Stored items from a collection:

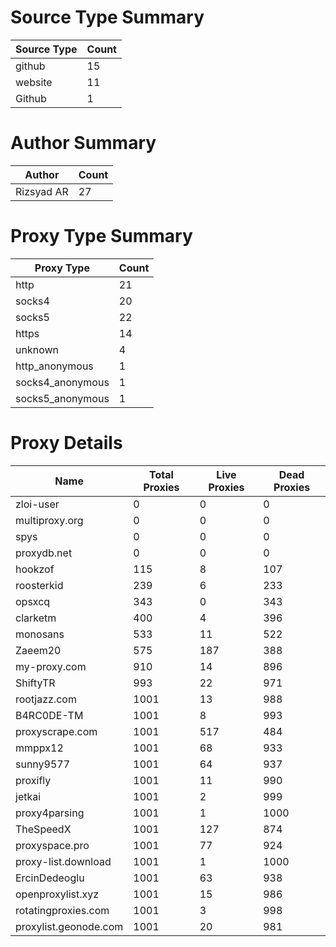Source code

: # Source Type Summary

| Source Type | Count |
|-------------|-------|
| github | 15 |
| website | 11 |
| Github | 1 |


# Author Summary

| Author | Count |
|--------|-------|
| Rizsyad AR | 27 |


# Proxy Type Summary

| Proxy Type | Count |
|------------|-------|
| http | 21 |
| socks4 | 20 |
| socks5 | 22 |
| https | 14 |
| unknown | 4 |
| http_anonymous | 1 |
| socks4_anonymous | 1 |
| socks5_anonymous | 1 |


# Proxy Details

| Name | Total Proxies | Live Proxies | Dead Proxies |
|------|---------------|--------------|---------------|
| zloi-user | 0 | 0 | 0 |
| multiproxy.org | 0 | 0 | 0 |
| spys | 0 | 0 | 0 |
| proxydb.net | 0 | 0 | 0 |
| hookzof | 115 | 8 | 107 |
| roosterkid | 239 | 6 | 233 |
| opsxcq | 343 | 0 | 343 |
| clarketm | 400 | 4 | 396 |
| monosans | 533 | 11 | 522 |
| Zaeem20 | 575 | 187 | 388 |
| my-proxy.com | 910 | 14 | 896 |
| ShiftyTR | 993 | 22 | 971 |
| rootjazz.com | 1001 | 13 | 988 |
| B4RC0DE-TM | 1001 | 8 | 993 |
| proxyscrape.com | 1001 | 517 | 484 |
| mmppx12 | 1001 | 68 | 933 |
| sunny9577 | 1001 | 64 | 937 |
| proxifly | 1001 | 11 | 990 |
| jetkai | 1001 | 2 | 999 |
| proxy4parsing | 1001 | 1 | 1000 |
| TheSpeedX | 1001 | 127 | 874 |
| proxyspace.pro | 1001 | 77 | 924 |
| proxy-list.download | 1001 | 1 | 1000 |
| ErcinDedeoglu | 1001 | 63 | 938 |
| openproxylist.xyz | 1001 | 15 | 986 |
| rotatingproxies.com | 1001 | 3 | 998 |
| proxylist.geonode.com | 1001 | 20 | 981 |

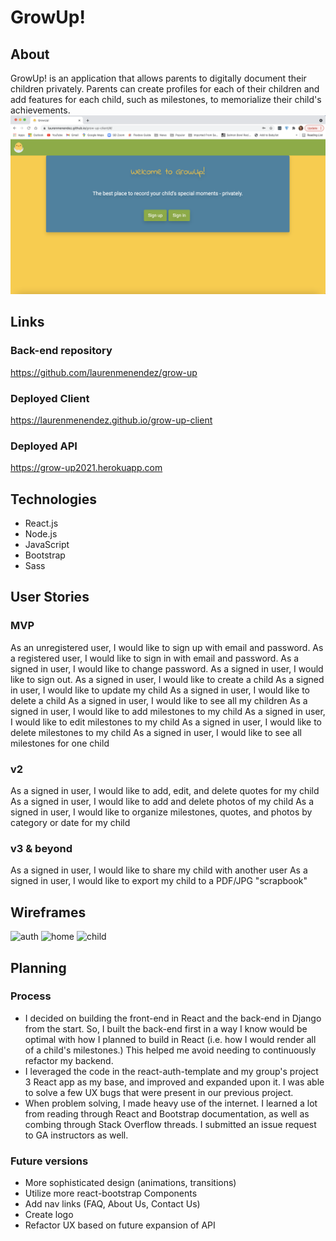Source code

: # GrowUp!

## About
GrowUp! is an application that allows parents to digitally document their children privately. Parents can create profiles for each of their children and add features for each child, such as milestones, to memorialize their child's achievements.
![home](home.png)

## Links
### Back-end repository
https://github.com/laurenmenendez/grow-up
### Deployed Client
https://laurenmenendez.github.io/grow-up-client
### Deployed API
https://grow-up2021.herokuapp.com

## Technologies
- React.js
- Node.js
- JavaScript
- Bootstrap
- Sass

## User Stories
### MVP
As an unregistered user, I would like to sign up with email and password.
As a registered user, I would like to sign in with email and password.
As a signed in user, I would like to change password.
As a signed in user, I would like to sign out.
As a signed in user, I would like to create a child
As a signed in user, I would like to update my child
As a signed in user, I would like to delete a child
As a signed in user, I would like to see all my children
As a signed in user, I would like to add milestones to my child
As a signed in user, I would like to edit milestones to my child
As a signed in user, I would like to delete milestones to my child
As a signed in user, I would like to see all milestones for one child

### v2
As a signed in user, I would like to add, edit, and delete quotes for my child
As a signed in user, I would like to add and delete photos of my child
As a signed in user, I would like to organize milestones, quotes, and photos by category or date for my child

### v3 & beyond
As a signed in user, I would like to share my child with another user
As a signed in user, I would like to export my child to a PDF/JPG "scrapbook"

## Wireframes
![auth](https://media.git.generalassemb.ly/user/34617/files/6001ab00-c2c5-11eb-9de7-1b235c383eec)
![home](https://media.git.generalassemb.ly/user/34617/files/6ee85d80-c2c5-11eb-881f-8ddd8265c7c1)
![child](https://media.git.generalassemb.ly/user/34617/files/74de3e80-c2c5-11eb-8bff-a2eef263e7bb)


## Planning
### Process
- I decided on building the front-end in React and the back-end in Django from the start. So, I built the back-end first in a way I know would be optimal with how I planned to build in React (i.e. how I would render all of a child's milestones.) This helped me avoid needing to continuously refactor my backend.
- I leveraged the code in the react-auth-template and my group's project 3 React app as my base, and improved and expanded upon it. I was able to solve a few UX bugs that were present in our previous project.
- When problem solving, I made heavy use of the internet. I learned a lot from reading through React and Bootstrap documentation, as well as combing through Stack Overflow threads. I submitted an issue request to GA instructors as well.

### Future versions
- More sophisticated design (animations, transitions)
- Utilize more react-bootstrap Components
- Add nav links (FAQ, About Us, Contact Us)
- Create logo
- Refactor UX based on future expansion of API
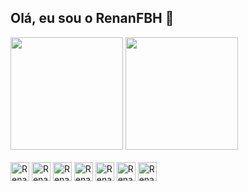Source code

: ## Olá, eu sou o RenanFBH 👋

<div >
  <img height="180em" src="https://github-readme-stats.vercel.app/api?username=RenanFBH&show_icons=true&theme=tokyonight"\>
  <img height="180em" src="https://github-readme-stats.vercel.app/api/top-langs/?username=RenanFBH&theme=tokyonight"\>
</div>
<div style="display:inline_block"><br>
  <img align="center" alt="RenanFBH-" height="30" witdh="40", src="https://cdn.jsdelivr.net/gh/devicons/devicon@latest/icons/csharp/csharp-original.svg">
  <img align="center" alt="RenanFBH-" height="30" witdh="40", src="https://cdn.jsdelivr.net/gh/devicons/devicon@latest/icons/godot/godot-original.svg">
  <img align="center" alt="RenanFBH-" height="30" witdh="40", src="https://cdn.jsdelivr.net/gh/devicons/devicon@latest/icons/javascript/javascript-original.svg">
  <img align="center" alt="RenanFBH-" height="30" witdh="40", src="https://cdn.jsdelivr.net/gh/devicons/devicon@latest/icons/php/php-original.svg">
  <img align="center" alt="RenanFBH-" height="30" witdh="40", src="https://cdn.jsdelivr.net/gh/devicons/devicon@latest/icons/python/python-original.svg">
  <img align="center" alt="RenanFBH-" height="30" witdh="40", src="https://cdn.jsdelivr.net/gh/devicons/devicon@latest/icons/react/react-original.svg">
  <img align="center" alt="RenanFBH-" height="30" witdh="40", src="https://cdn.jsdelivr.net/gh/devicons/devicon@latest/icons/sqldeveloper/sqldeveloper-original.svg">
</div>

##
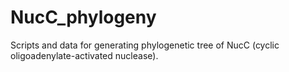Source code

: # NucC_phylogeny
Scripts and data for generating phylogenetic tree of NucC (cyclic oligoadenylate-activated nuclease).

■ **What to do**
Using the records above, return word for word the lines that begin at the one containing "1001 | 64 | 937 |" and end at the one containing "As a signed in user, I would like to sign", both of them included and no pictures.

■ **Solution to the exercise**
| sunny9577 | 1001 | 64 | 937 |
| proxifly | 1001 | 11 | 990 |
| jetkai | 1001 | 2 | 999 |
| proxy4parsing | 1001 | 1 | 1000 |
| TheSpeedX | 1001 | 127 | 874 |
| proxyspace.pro | 1001 | 77 | 924 |
| proxy-list.download | 1001 | 1 | 1000 |
| ErcinDedeoglu | 1001 | 63 | 938 |
| openproxylist.xyz | 1001 | 15 | 986 |
| rotatingproxies.com | 1001 | 3 | 998 |
| proxylist.geonode.com | 1001 | 20 | 981 |

Source code

: # GrowUp!

## About
GrowUp! is an application that allows parents to digitally document their children privately. Parents can create profiles for each of their children and add features for each child, such as milestones, to memorialize their child's achievements.
![home](home.png)

## Links
### Back-end repository
https://github.com/laurenmenendez/grow-up
### Deployed Client
https://laurenmenendez.github.io/grow-up-client
### Deployed API
https://grow-up2021.herokuapp.com

## Technologies
- React.js
- Node.js
- JavaScript
- Bootstrap
- Sass

## User Stories
### MVP
As an unregistered user, I would like to sign up with email and password.
As a registered user, I would like to sign in with email and password.
As a signed in user, I would like to change password.
As a signed in user, I would like to sign out.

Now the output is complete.